A degenerate constellation of PERV sites, naturally occurring or engineered, does not mean that the chance of infection from these tissues is zero, as recombination between different PERV sites, between PERV and other porcine endogenous retroviruses,33 or between PERV and human retroviruses could theoretically result in a functional virus, but if it occurred would be at low frequency34 with minimal risk in clinical xenotransplantation. Selecting porcine donor tissue with fully degenerate PERV sequences does however reduce the in vitro frequency of infection from these tissues and thus is expected to proportionately reduce the likelihood of in vivo infection. If such an event occurred, in vitro studies have shown that human‐tropic PERV is susceptible to antiviral therapies,35, 36, 37 adding a prophylactic layer of therapeutic control to the donor preventative considerations described above.
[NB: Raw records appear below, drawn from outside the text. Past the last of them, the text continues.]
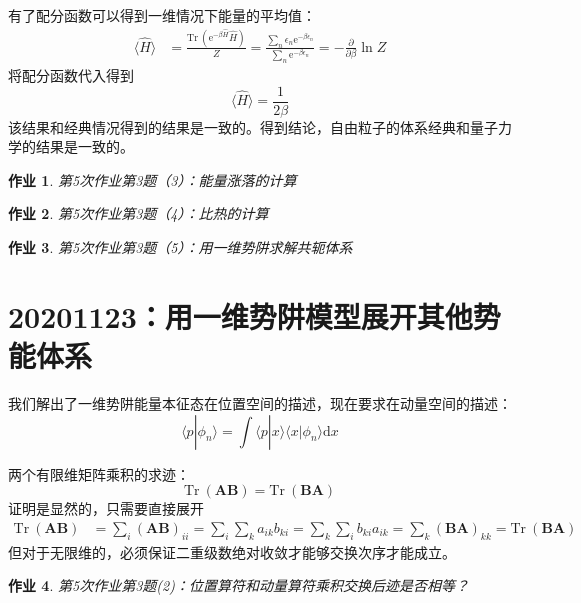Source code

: \documentclass[12pt]{article}
\newtheorem{asg}{作业}
\begin{document}
    有了配分函数可以得到一维情况下能量的平均值：
    \begin{equation}\begin{aligned}
        \langle \hat{H} \rangle &= \frac {\mathrm{Tr} \ (\mathrm{e}^{-\beta \hat{H}} \hat{H})}Z
        = \frac {\sum_n \epsilon_n \mathrm{e}^{-\beta \epsilon_n}}{\sum_n \mathrm{e}^{-\beta \epsilon_n}}
        = -\frac {\partial}{\partial \beta} \ln{Z}
    \end{aligned}\end{equation}
    将配分函数代入得到
    \[ \langle \hat{H} \rangle = \frac 1{2\beta} \]
    该结果和经典情况得到的结果是一致的。得到结论，自由粒子的体系经典和量子力学的结果是一致的。
    \begin{asg}
        第5次作业第3题（3）：能量涨落的计算
    \end{asg}
    \begin{asg}
        第5次作业第3题（4）：比热的计算
    \end{asg}
    \begin{asg}
        第5次作业第3题（5）：用一维势阱求解共轭体系
    \end{asg}

\section{20201123：用一维势阱模型展开其他势能体系}

    我们解出了一维势阱能量本征态在位置空间的描述，现在要求在动量空间的描述：
    \[ \langle p|\phi_n \rangle = \int \langle p|x \rangle \langle x |\phi_n \rangle \mathrm{d}x \]

    两个有限维矩阵乘积的求迹：
    \begin{equation}
        \mathrm{Tr} \ (\bm{AB}) = \mathrm{Tr} \ (\bm{BA})
    \end{equation}
    证明是显然的，只需要直接展开
    \begin{equation}\begin{aligned}
        \mathrm{Tr} \ (\bm{AB}) &= \sum_i (\bm{AB})_{ii}
        = \sum_i \sum_k a_{ik}b_{ki}
        = \sum_k \sum_i b_{ki}a_{ik}
        = \sum_k \bm{(BA)}_{kk}
        = \mathrm{Tr} \ (\bm{BA})
    \end{aligned}\end{equation}
    但对于无限维的，必须保证二重级数绝对收敛才能够交换次序才能成立。
    \begin{asg}
        第5次作业第3题(2)：位置算符和动量算符乘积交换后迹是否相等？
    \end{asg}
\end{document}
UNOS estimates that 20 people die each day on the transplant waiting list. This human loss is however an underestimate of the need for transplant organs as the chronic shortage of donor organs means that many patients who would benefit from transplantation are never placed on to the waiting list. In the last 20 years, a wealth of information on PERV and other porcine zoonotic pathogens has been generated resulting in the development of DPF barrier facilities, assays to monitor infectious zoonotic pathogens, including PERV, preventative strategies to severely limit the likelihood of PERV infection, and identification of therapeutics to treat the potential infection. While no single method can fully eliminate the theoretical risk that PERV presents, this matrix of preventative, monitoring, and therapeutic measures is a powerful rational basis to now support the clinical application of solid organ xenotransplantation.